• **Activity**
Copy verbatim the block of lines in the entries below whose first line contains "## 👩 Sobre mim | About me" and whose last line contains "Amo animais, livros e ajudar as pessoas.". Leave out all other lines.

Data provided: Begin

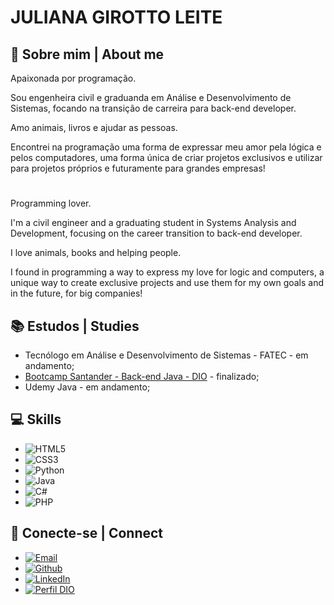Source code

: # JULIANA GIROTTO LEITE
## 👩 Sobre mim | About me

Apaixonada por programação.

Sou engenheira civil e graduanda em Análise e Desenvolvimento de Sistemas, focando na transição de carreira para back-end developer.

Amo animais, livros e ajudar as pessoas.

Encontrei na programação uma forma de expressar meu amor pela lógica e pelos computadores, uma forma única de criar projetos exclusivos e utilizar para projetos próprios e futuramente para grandes empresas!
#
Programming lover.

I'm a civil engineer and a graduating student in Systems Analysis and Development, focusing on the career transition to back-end developer.

I love animals, books and helping people.

I found in programming a way to express my love for logic and computers, a unique way to create exclusive projects and use them for my own goals and in the future, for big companies!

## 📚 Estudos | Studies
- Tecnólogo em Análise e Desenvolvimento de Sistemas - FATEC - em andamento;
- [Bootcamp Santander - Back-end Java - DIO](https://web.dio.me/track/santander-bootcamp-2023-backend-java) - finalizado;
- Udemy Java - em andamento;

## 💻 Skills

- ![HTML5](https://img.shields.io/badge/HTML5-E34F26?style=for-the-badge&logo=html5&logoColor=white)
- ![CSS3](https://img.shields.io/badge/CSS3-1572B6?style=for-the-badge&logo=css3&logoColor=white)
- ![Python](https://img.shields.io/badge/python-3670A0?style=for-the-badge&logo=python&logoColor=ffdd54)
- ![Java](https://img.shields.io/badge/JAVA-red?style=for-the-badge)
- ![C#](https://img.shields.io/badge/c%23-%23239120.svg?style=for-the-badge&logo=csharp&logoColor=white)
- ![PHP](https://img.shields.io/badge/php-%23777BB4.svg?style=for-the-badge&logo=php&logoColor=white)

## 📩 Conecte-se | Connect

- [![Email](https://img.shields.io/badge/-Email-000?style=for-the-badge&logo=microsoft-outlook&logoColor=FF00F6&color:FFF)](mailto:ads.jjgirotto@gmail.com)
- [![Github](https://img.shields.io/badge/Github-000?style=for-the-badge&logo=github)](https://github.com/jjgirotto)
- [![LinkedIn](https://img.shields.io/badge/LinkedIn-000?style=for-the-badge&logo=linkedin&logoColor=0E76A8)](https://br.linkedin.com/in/juliana-girotto-leite)
- [![Perfil DIO](https://img.shields.io/badge/Perfil%20DIO-000?style=for-the-badge)](https://www.dio.me/users/ads_jjgirotto)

Data provided: End

• **Answer to the problem**
## 👩 Sobre mim | About me

Apaixonada por programação.

Sou engenheira civil e graduanda em Análise e Desenvolvimento de Sistemas, focando na transição de carreira para back-end developer.

Amo animais, livros e ajudar as pessoas.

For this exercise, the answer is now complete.